Monday, April 24, 2017

My Own Private Pooka

Pictured above are Jimmy Stewart in his capacity as Elwood, and his pooka friend, Harvey, in his capacity as a very tall rabbit.  The image is of course from the film Harvey.  It appears during my favorite scene.  It actually made me laugh out loud--no mean feat, I fear.  Elwood replace a painting above the fireplace with this portrait. 

Harvey had otherwise been a creature we were required to imagine.  We knew him to be a pooka as he was described as such earlier in the film.  A "pooka" is, as Google will tell you, a Celtic fairy, or goblin, or spirit variously referred to as mischievous or benevolent or malignant, also referred to as a shape shifter, or a horse, or a bull.  It's somewhat confusing, and the character of a pooka presumably varies with the legend being retold.  Even the name is variously spelled.  Harvey, happily, though something of a joker was kind and friendly, particularly to Elwood who had a fondness for drink and was thought of as eccentric if not harmlessly insane.

Friends are surprisingly hard to find in these times when we all purport to have so many.  Facebook friends, and I would think all kinds of other friends.  Are there Twitter friends?  In any case, friends who are identified as "friends" who exist, primarily if not entirely, in cyberspace.  I'll confess to being on Facebook, though not as Ciceronianus.  My Facebook friends are all members of my family or old friends, and so are relatively few.  But I know that others have hundreds, and for all I know thousands, of friends.  Facebook is constantly advising me of people I or others of my friends know, and asks if I'd like to make them my friends.  Thus far, I do not.

In all honesty, I don't know why I would want them for my friends.  Already my Facebook page is crowded with dogs and babies, those being it appears among the fascinations of those who have access to it by virtue of the fact I've granted that access.  God only knows what else would show up, unsolicited, were I to allow access to others.

But just what are friends, anyway, now?  Friends are like a second self according to Cicero.  If that's true, I have very few friends indeed.  Cicero may have had high standards of friendship, but I think of friends as being something different from the "friends" that are all too available to us all.  Friends are those we can share intimacies with, enjoy conversation, activities, food and drink with; rely on, trust, consult, without fear of being harmed.  We must know our friends and know them well, in order for them to be friends.

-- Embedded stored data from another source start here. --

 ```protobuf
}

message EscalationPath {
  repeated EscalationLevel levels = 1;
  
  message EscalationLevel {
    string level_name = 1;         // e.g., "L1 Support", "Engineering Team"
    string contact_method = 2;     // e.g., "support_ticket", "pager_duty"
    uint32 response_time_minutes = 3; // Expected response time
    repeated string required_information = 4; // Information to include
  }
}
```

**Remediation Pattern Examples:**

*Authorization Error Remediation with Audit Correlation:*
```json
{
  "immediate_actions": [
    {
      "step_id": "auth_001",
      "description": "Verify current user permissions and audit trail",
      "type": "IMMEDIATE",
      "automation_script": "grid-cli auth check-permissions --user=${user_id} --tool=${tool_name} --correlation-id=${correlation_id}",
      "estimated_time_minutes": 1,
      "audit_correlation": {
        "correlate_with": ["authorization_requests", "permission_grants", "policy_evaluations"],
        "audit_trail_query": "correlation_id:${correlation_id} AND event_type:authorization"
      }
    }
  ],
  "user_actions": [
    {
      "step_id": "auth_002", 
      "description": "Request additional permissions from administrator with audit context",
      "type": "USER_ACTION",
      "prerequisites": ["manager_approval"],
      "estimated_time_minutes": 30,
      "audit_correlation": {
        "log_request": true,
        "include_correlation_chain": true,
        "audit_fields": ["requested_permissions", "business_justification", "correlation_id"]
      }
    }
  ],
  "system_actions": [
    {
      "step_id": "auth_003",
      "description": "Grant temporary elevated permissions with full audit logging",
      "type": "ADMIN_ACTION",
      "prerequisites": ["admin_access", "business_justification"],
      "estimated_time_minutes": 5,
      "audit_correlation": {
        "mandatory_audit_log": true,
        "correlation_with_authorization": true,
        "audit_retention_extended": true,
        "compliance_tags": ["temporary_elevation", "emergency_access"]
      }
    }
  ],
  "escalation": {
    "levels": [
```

And so I wish for a pooka for my very own.  Well, perhaps not for myself alone; the pooka, being magical, could no doubt patronize others and still seem more than adequately present to me.  The pooka would have to be benign, however.  Mischief I have no problem with, so that it could indulge in as much as it likes.  And if pookas are especially fond of drinkers, I drink, though not with the frequency it seems Elwood did.  I would hope to drink enough for the pooka.

The pooka would have to be fairly well read, fond of irony, fond of history.  I'm not sure just what shape I would prefer.  I've always liked the Cheshire Cat; liked most cats, in fact, so that would likely be best.  An enormous rabbit would do in a pinch. 

Imaginary friends are not all that different from those friends we have so many of these days, who pop in and out whenever we wish to see them or their pictures or read their little comments.  I suspect they would even be better.